Entretien avec Takashi Miike, de retour avec First Love

Cette année, à Cannes, nous avons eu le plaisir de rencontrer un de nos cinéastes fétiches: Takashi Miike, auteur entre autre des Dead or Alive, Itchii The Killer ou encore Audition. Cinéaste vénéré par Quentin Tarantino ou Gaspar Noé, c’est aussi l’un des cinéastes les plus prolifiques actuellement. On profite de la projection de First Love à l’Etrange Festival pour vous offrir cette interview cannoise.

Vous multipliez les tournages et les projets et ce n’est pas toujours très simple de suivre votre actualité même si, comme nous, beaucoup suivent votre carrière avec assiduité. Nous avions, par exemple, été très surpris d’apprendre l’existence de First Love, qui semble avoir été fait sous une brusque impulsion.

Je voulais faire une histoire d’amour à ma façon. Une histoire d’amour normale, c’est quelque chose à vivre. Mais au cinéma, je voulais faire autre chose: une histoire d’amour chez des abrutis, c’est à dire les Yakuza – qui étymologiquement signifie “bon à rien”. Ce n’est pas le but des Yakuza d’avoir des histoires d’amour; et d’ailleurs c’est totalement inattendu, ils meurent tous à la fin du film. Mais je trouve l’idée intéressante. Le scénario a été écrit très rapidement et la préparation du tournage à été très courte. J’ai surtout eu la chance que les acteurs soient tous disponibles au même moment. Du coup, on s’est tous bien amusés.

Face à First Love, on a l’impression de faire face à un film somme. Mêlant autant l’aspect décomplexé, faussement dilettante et punk d’une partie de votre œuvre, et celui plus classique et visuellement rigoureux. Pensez-vous être à un moment charnière de votre carrière ?

Mon scénariste, est à la fois un ami et un collaborateur de longue date. C’est un auteur talentueux mais lorsqu’il adapte un livre pour le cinéma, il change tellement d’éléments par rapport à l’œuvre d’origine que l’écrivain a tendance à se plaindre. Il y a parfois des problèmes, il a tendance à avoir du mal à faire des compromis. Du coup il m’arrive de trouver des moyens de régler ces problèmes par rapport au scénario. Ce n’est pas une intention de ma part de chercher à faire un film somme, qui symbolise l’aboutissement de mon œuvre. Mais peut être que mon scénariste y a pensé et a travaillé sur ça. Ou peut être qu’il a écrit un scénario qui pouvait me permettre de travailler librement. Il y a aussi le fait que l’on est tous les deux plus très jeunes et nous ne pouvons plus tourner un film avec un emploi du temps chargé. Surtout lui. Du coup, nous voulions faire un film surprenant, un nouveau coup.
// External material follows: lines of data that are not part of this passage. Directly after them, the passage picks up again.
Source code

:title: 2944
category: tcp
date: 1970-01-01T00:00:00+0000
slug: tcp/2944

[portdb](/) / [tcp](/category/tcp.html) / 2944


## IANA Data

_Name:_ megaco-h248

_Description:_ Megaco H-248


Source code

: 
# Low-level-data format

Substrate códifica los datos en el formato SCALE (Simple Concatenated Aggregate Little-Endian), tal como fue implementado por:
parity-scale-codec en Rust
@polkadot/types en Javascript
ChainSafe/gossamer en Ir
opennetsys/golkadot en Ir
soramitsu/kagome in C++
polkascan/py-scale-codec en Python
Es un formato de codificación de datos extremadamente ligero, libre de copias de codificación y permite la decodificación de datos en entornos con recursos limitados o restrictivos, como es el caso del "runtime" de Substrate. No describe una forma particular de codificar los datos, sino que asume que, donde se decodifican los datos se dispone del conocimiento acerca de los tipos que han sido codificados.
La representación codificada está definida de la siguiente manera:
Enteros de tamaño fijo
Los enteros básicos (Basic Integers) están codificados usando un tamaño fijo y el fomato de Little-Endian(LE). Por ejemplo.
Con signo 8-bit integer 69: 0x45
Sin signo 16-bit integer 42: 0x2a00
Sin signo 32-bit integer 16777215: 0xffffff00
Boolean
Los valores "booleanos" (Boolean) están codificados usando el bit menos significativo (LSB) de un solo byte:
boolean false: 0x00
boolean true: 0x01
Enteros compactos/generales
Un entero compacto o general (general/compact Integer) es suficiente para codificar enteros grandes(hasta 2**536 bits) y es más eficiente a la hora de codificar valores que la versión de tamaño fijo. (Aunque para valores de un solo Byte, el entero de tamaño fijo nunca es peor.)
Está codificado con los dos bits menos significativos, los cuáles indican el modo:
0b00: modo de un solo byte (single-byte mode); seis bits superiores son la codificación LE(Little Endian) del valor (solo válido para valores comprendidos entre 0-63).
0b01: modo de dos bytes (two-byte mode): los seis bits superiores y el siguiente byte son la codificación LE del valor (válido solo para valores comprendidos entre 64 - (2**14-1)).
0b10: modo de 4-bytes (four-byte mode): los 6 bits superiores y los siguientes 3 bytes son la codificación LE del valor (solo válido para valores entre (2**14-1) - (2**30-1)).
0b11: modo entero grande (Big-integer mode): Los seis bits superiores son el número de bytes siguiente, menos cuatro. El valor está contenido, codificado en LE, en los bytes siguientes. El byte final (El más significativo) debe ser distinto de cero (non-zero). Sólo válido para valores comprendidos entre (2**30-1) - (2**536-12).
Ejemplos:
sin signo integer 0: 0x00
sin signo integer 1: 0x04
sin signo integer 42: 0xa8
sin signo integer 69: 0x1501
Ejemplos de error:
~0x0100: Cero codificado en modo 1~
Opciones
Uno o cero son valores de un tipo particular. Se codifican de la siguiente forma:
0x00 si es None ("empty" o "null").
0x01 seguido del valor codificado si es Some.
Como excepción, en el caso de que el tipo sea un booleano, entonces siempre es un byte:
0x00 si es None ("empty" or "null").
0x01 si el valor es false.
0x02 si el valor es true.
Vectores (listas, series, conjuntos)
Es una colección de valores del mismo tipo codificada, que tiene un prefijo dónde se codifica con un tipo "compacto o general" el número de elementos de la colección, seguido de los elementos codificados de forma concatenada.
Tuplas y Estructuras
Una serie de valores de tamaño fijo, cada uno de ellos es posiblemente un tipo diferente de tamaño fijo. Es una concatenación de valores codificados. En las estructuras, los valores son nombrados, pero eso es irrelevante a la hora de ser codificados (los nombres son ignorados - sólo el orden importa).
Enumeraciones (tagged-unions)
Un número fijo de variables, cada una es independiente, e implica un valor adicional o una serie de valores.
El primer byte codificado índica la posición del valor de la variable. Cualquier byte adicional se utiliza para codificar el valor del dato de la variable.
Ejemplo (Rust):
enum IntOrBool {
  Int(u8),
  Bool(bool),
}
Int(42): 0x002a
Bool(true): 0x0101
La séquence qui nous a le plus marqué dans votre dernier film, c’est une séquence en animation, c’est une véritable surprise, c’est nouveau dans votre travail. Pourquoi avoir choisi de tourner cette séquence en animation ?
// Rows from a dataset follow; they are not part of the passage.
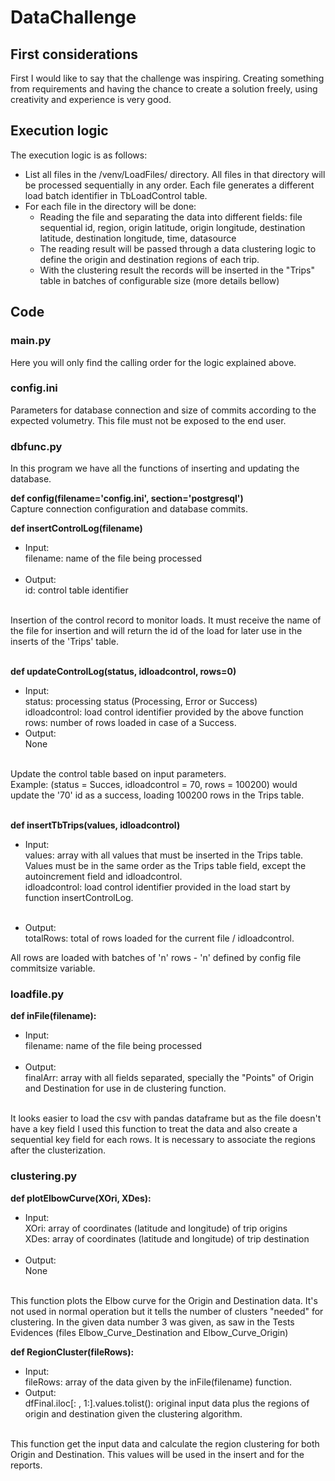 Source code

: # DataChallenge

## First considerations
First I would like to say that the challenge was inspiring. Creating something from requirements and having the chance to create a solution freely, using creativity and experience is very good.

## Execution logic

The execution logic is as follows:
- List all files in the /venv/LoadFiles/ directory. All files in that directory will be processed sequentially in any order. Each file generates a different load batch identifier in TbLoadControl table.
- For each file in the directory will be done:
  - Reading the file and separating the data into different fields: file sequential id, region, origin latitude, origin longitude, destination latitude, destination longitude, time, datasource
  - The reading result will be passed through a data clustering logic to define the origin and destination regions of each trip.
  - With the clustering result the records will be inserted in the "Trips" table in batches of configurable size (more details bellow)

## Code
### main.py
Here you will only find the calling order for the logic explained above.

### config.ini
Parameters for database connection and size of commits according to the expected volumetry. This file must not be exposed to the end user.

### dbfunc.py
In this program we have all the functions of inserting and updating the database.

**def config(filename='config.ini', section='postgresql')**<BR>
Capture connection configuration and database commits.<BR>

**def insertControlLog(filename)**<BR>
* Input:<BR>
filename: name of the file being processed<BR><BR>
* Output:<BR>
id: control table identifier<BR><BR>

Insertion of the control record to monitor loads. It must receive the name of the file for insertion and will return the id of the load for later use in the inserts of the 'Trips' table.<BR><BR>

**def updateControlLog(status, idloadcontrol, rows=0)**<BR>
* Input:<BR>
status: processing status (Processing, Error or Success)<BR>
idloadcontrol: load control identifier provided by the above function<BR>
rows: number of rows loaded in case of a Success.<BR>
* Output:<BR>
None<BR><BR>

Update the control table based on input parameters.<BR>
Example: (status = Succes, idloadcontrol = 70, rows = 100200) would update the '70' id as a success, loading 100200 rows in the Trips table.<BR><BR>

**def insertTbTrips(values, idloadcontrol)**
* Input:<BR>
values: array with all values that must be inserted in the Trips table. Values must be in the same order as the Trips table field, except the autoincrement field and idloadcontrol.<BR>
idloadcontrol: load control identifier provided in the load start by function insertControlLog.<BR><BR>

* Output:<BR>
totalRows: total of rows loaded for the current file / idloadcontrol.<BR>

All rows are loaded with batches of 'n' rows - 'n' defined by config file commitsize variable.

### loadfile.py
**def inFile(filename):**
* Input:<BR>
filename: name of the file being processed<BR><BR>
* Output:<BR>
finalArr: array with all fields separated, specially the "Points" of Origin and Destination for use in de clustering function.<BR><BR>

It looks easier to load the csv with pandas dataframe but as the file doesn't have a key field I used this function to treat the data and also create a sequential key field for each rows. It is necessary to associate the regions after the clusterization.

### clustering.py
**def plotElbowCurve(XOri, XDes):**
* Input:<BR>
XOri: array of coordinates (latitude and longitude) of trip origins<BR>
XDes: array of coordinates (latitude and longitude) of trip destination <BR><BR>
* Output:<BR>
None <BR><BR>

This function plots the Elbow curve for the Origin and Destination data. It's not used in normal operation but it tells the number of clusters "needed" for clustering. In the given data number 3 was given, as saw in the Tests Evidences (files Elbow_Curve_Destination and Elbow_Curve_Origin)

**def RegionCluster(fileRows):**
* Input:<BR>
fileRows: array of the data given by the inFile(filename) function.<BR>
* Output:<BR>
dfFinal.iloc[: , 1:].values.tolist(): original input data plus the regions of origin and destination given the clustering algorithm. <BR><BR>

This function get the input data and calculate the region clustering for both Origin and Destination. This values will be used in the insert and for the reports.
Il y a de moins en moins de cascadeurs au Japon, surtout des jeunes. Il y en a encore, mais plutôt âgés, et j’avais peur qu’il se fassent mal physiquement. Il y avait aussi des questions de budget. Les scènes d’actions coûtent cher, et beaucoup de producteurs refusent ces scènes dès la lecture du scénario. Du coup, beaucoup de réalisateurs finissent par renoncer aux scènes d’actions. Il y a cette tendance aujourd’hui au Japon, selon laquelle même les scénaristes se contraignent à ne plus écrire des scènes spectaculaires. Moi je suis contre cette tendance. Du coup, cette séquence est ma réponse à cette tendance. Faire une séquence d’animation, attention, ce n’est pas bon marché. Je voulais simplement dire qu’on a le droit d’offrir ce genre de moments.

First Love/Hatsukoi de Takashi Miike, avec Masataka Kubota, Nao Ohmori, Shôta Sometani, Sakurako Konishi, Jun Murakami… Projeté lors de l’Etrange Festival 2019, aucune date de sortie officielle pour l’instant.